One of the unexpected reversals of day one was Google.  In casual conversations I heard at least six people comment on it.

The other speakers talked about technology requiring us to rethink the basic premises of marketing.  For example, Weiden & Kennedy’s Josh Millrod and Jason Clement said, “Socializing is the complete antithesis of traditional advertising.”

Google sounded like an ad agency from 1990.  Google was talking reach, frequency, CPM.  Google was presenting linear models, the same-old Awareness – Association – Favorability – Purchase Intent.

What is going on?  When all others are talking reinventing marketing, Google is talking media mix.

Here was a fabulous opportunity for Google to talk about mobile reinventing marketing.  Here was a great place for Google to discuss the industry-wide challenges of measuring the effectiveness of multi-platform marketing.  Here was a great place for Google to reinvent marketing the way it has reinvented search technology and mobile OS.

Ah, a missed opportunity for Google.

The last speaker of Day One was Carol Cone of Edelman.  She is a wonderfully passionate woman, who has a deep interest in the “power of purpose”.

She demonstrated another aspect of the changing consumer.  Over the past 5 or so years a growing number of consumers have been adding corporate reputation/good citizenship in making their brand choices.  When consumers change, attuned marketers need to change.

While the recession may have slowed this trend, it is still strong and continuing.

For those who haven’t seen Edelman’s studies on corporate citizenship and trust, I highly recommend them.  They show how the consumer has changed.


BRITE early

The day began with a series of very strong stories. I’ll hit some of the highlights. This is based on my reporter’s notes (a skill learned while working on the college newspaper), not recordings of the sessions.

The over arching theme I took away was “reinvent marketing” because technology has made it imperative and possible.

A secondary theme is the power of storytelling.  Narrative marketing is on the ascendency — although nobody used the phrase “Narrative Marketing”

Visa’s Journey

The first story was the journey that Visa took from a traditional marketing to digit, from telling to socializing. Antonio Lucio shared this journey from when he took over marketing at Visa around the time the company went public. That change in company status was the impetus for his team to

“question our marketing equation”.

First steps included bringing digital “from the margins to the core” — knocking down the silos and cul-de-sacs of marketing. He also set about educating the senior managers and executive team on how marketing needs to change. To do that, his team had to educate themselves about the changes in the marketplace.

This led to creating a completely new model of marketing for Visa: “Audience First” Marketing.

The traditional model was “yell and sell”
The new model was “an army of advocates” creating a “loyalty circle”

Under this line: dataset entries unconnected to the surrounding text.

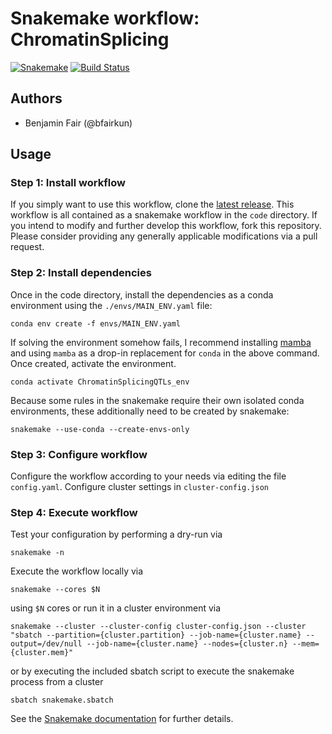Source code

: # Snakemake workflow: ChromatinSplicing

[![Snakemake](https://img.shields.io/badge/snakemake-≥5.3.0-brightgreen.svg)](https://snakemake.bitbucket.io)
[![Build Status](https://travis-ci.org/snakemake-workflows/ChromatinSplicingQTLs.svg?branch=master)](https://travis-ci.org/snakemake-workflows/ChromatinSplicingQTLs)


## Authors

* Benjamin Fair (@bfairkun)

## Usage

### Step 1: Install workflow

If you simply want to use this workflow, clone the [latest release](https://github.com/bfairkun/ChromatinSplicingQTLs). This workflow is all contained as a snakemake workflow in the `code` directory.
If you intend to modify and further develop this workflow, fork this repository. Please consider providing any generally applicable modifications via a pull request.

### Step 2: Install dependencies

Once in the code directory, install the dependencies as a conda environment using the `./envs/MAIN_ENV.yaml` file:

    conda env create -f envs/MAIN_ENV.yaml

If solving the environment somehow fails, I recommend installing [mamba](https://github.com/mamba-org/mamba) and using `mamba` as a drop-in replacement for `conda` in the above command. Once created, activate the environment.

    conda activate ChromatinSplicingQTLs_env

Because some rules in the snakemake require their own isolated conda environments, these additionally need to be created by snakemake:

    snakemake --use-conda --create-envs-only


### Step 3: Configure workflow

Configure the workflow according to your needs via editing the file `config.yaml`. Configure cluster settings in `cluster-config.json`

### Step 4: Execute workflow

Test your configuration by performing a dry-run via

    snakemake -n

Execute the workflow locally via

    snakemake --cores $N

using `$N` cores or run it in a cluster environment via

    snakemake --cluster --cluster-config cluster-config.json --cluster "sbatch --partition={cluster.partition} --job-name={cluster.name} --output=/dev/null --job-name={cluster.name} --nodes={cluster.n} --mem={cluster.mem}"

or by executing the included sbatch script to execute the snakemake process from a cluster

    sbatch snakemake.sbatch

See the [Snakemake documentation](https://snakemake.readthedocs.io) for further details.
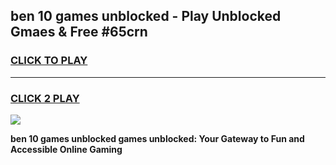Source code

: 
## ben 10 games unblocked - Play Unblocked Gmaes & Free #65crn
<h3>
<a href="https://news.freeplayer.one?title=ben_10_games_unblocked&ref=26F">CLICK TO PLAY</a></h3>
<hr>

<h3>
<a href="https://news.freeplayer.one?title=ben_10_games_unblocked&ref=26F">CLICK 2 PLAY</a>
  
</h3>

<a href="https://news.freeplayer.one?title=ben_10_games_unblocked&ref=26F/"><img src="https://clearcache.store/games.png"></a>


**ben 10 games unblocked games unblocked: Your Gateway to Fun and Accessible Online Gaming**
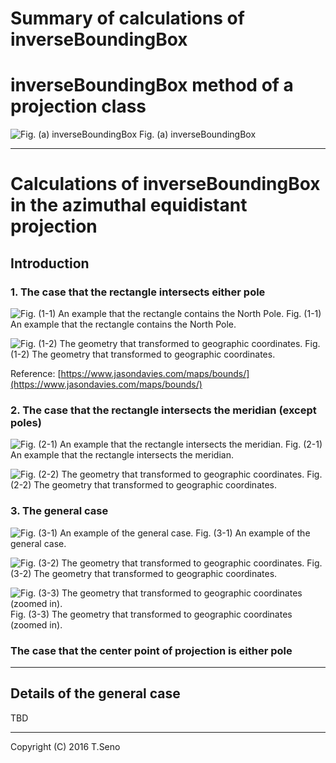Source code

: Summary of calculations of inverseBoundingBox
==============

# inverseBoundingBox method of a projection class

![Fig. (a) inverseBoundingBox](https://raw.githubusercontent.com/tomosn/raster-map-projection/master/docs/inverse-bounding-box.png)
Fig. (a) inverseBoundingBox


***

# Calculations of inverseBoundingBox in the azimuthal equidistant projection

## Introduction

### 1. The case that the rectangle intersects either pole

![Fig. (1-1) An example that the rectangle contains the North Pole.](https://raw.githubusercontent.com/tomosn/raster-map-projection/master/docs/1-north-pole-proj.png)
Fig. (1-1) An example that the rectangle contains the North Pole.

![Fig. (1-2) The geometry that transformed to geographic coordinates.](https://raw.githubusercontent.com/tomosn/raster-map-projection/master/docs/1-north-pole-latlong.png)
Fig. (1-2) The geometry that transformed to geographic coordinates.

Reference:
[https://www.jasondavies.com/maps/bounds/](https://www.jasondavies.com/maps/bounds/)


### 2. The case that the rectangle intersects the meridian (except poles)

![Fig. (2-1) An example that the rectangle intersects the meridian.](https://raw.githubusercontent.com/tomosn/raster-map-projection/master/docs/2-cross-meridian-proj.png)
Fig. (2-1) An example that the rectangle intersects the meridian.

![Fig. (2-2) The geometry that transformed to geographic coordinates.](https://raw.githubusercontent.com/tomosn/raster-map-projection/master/docs/2-cross-meridian-latlong.png)
Fig. (2-2) The geometry that transformed to geographic coordinates.



### 3. The general case

![Fig. (3-1) An example of the general case.](https://raw.githubusercontent.com/tomosn/raster-map-projection/master/docs/3-general-case-proj.png)
Fig. (3-1) An example of the general case.

![Fig. (3-2) The geometry that transformed to geographic coordinates.](https://raw.githubusercontent.com/tomosn/raster-map-projection/master/docs/3-general-case-latlong.png)
Fig. (3-2) The geometry that transformed to geographic coordinates.

![Fig. (3-3) The geometry that transformed to geographic coordinates (zoomed in).](https://raw.githubusercontent.com/tomosn/raster-map-projection/master/docs/3-general-case-latlong-zoom.png)
Fig. (3-3) The geometry that transformed to geographic coordinates (zoomed in).



### The case that the center point of projection is either pole



***

## Details of the general case


TBD



----
Copyright (C) 2016 T.Seno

They mapped “the traveler journey” as a way of better understanding the realities of the customer journey. The better understanding of the customer journey “changed the way we do advertising”.

Part of that change was the radical idea that “media plan then drives creative executions” and “turning the old model on its head”. The traditional model was all about coming up with the big creative idea first and then identifying the best media vehicles to execute it.

They set 3 social principles:

  • Sharing
  • Recommendation
  • Participation.

They set up a media model that recognizes 3 forms of media:

  • Paid (TV, search)
  • Shared (Facebook)
  • Owned (Visa websites)

The “Audience First” system required a lot of internal education.  They created training modules and also brought it into key executive meetings through the strategic planning and budget process.  That was one way to guarantee the attention of the senior management.

The big challenge ahead is that a new system requires new metrics.  Currently all of the social media sites have their own metrics.  There are no industry wide accepted standards.  This is greater than a Visa issue — it is a challenge for the entire marketing community.  Lucio called for an industry-wide effort, including academia, to create metrics for a cross-platform, multi-channel world.  That is the next frontier.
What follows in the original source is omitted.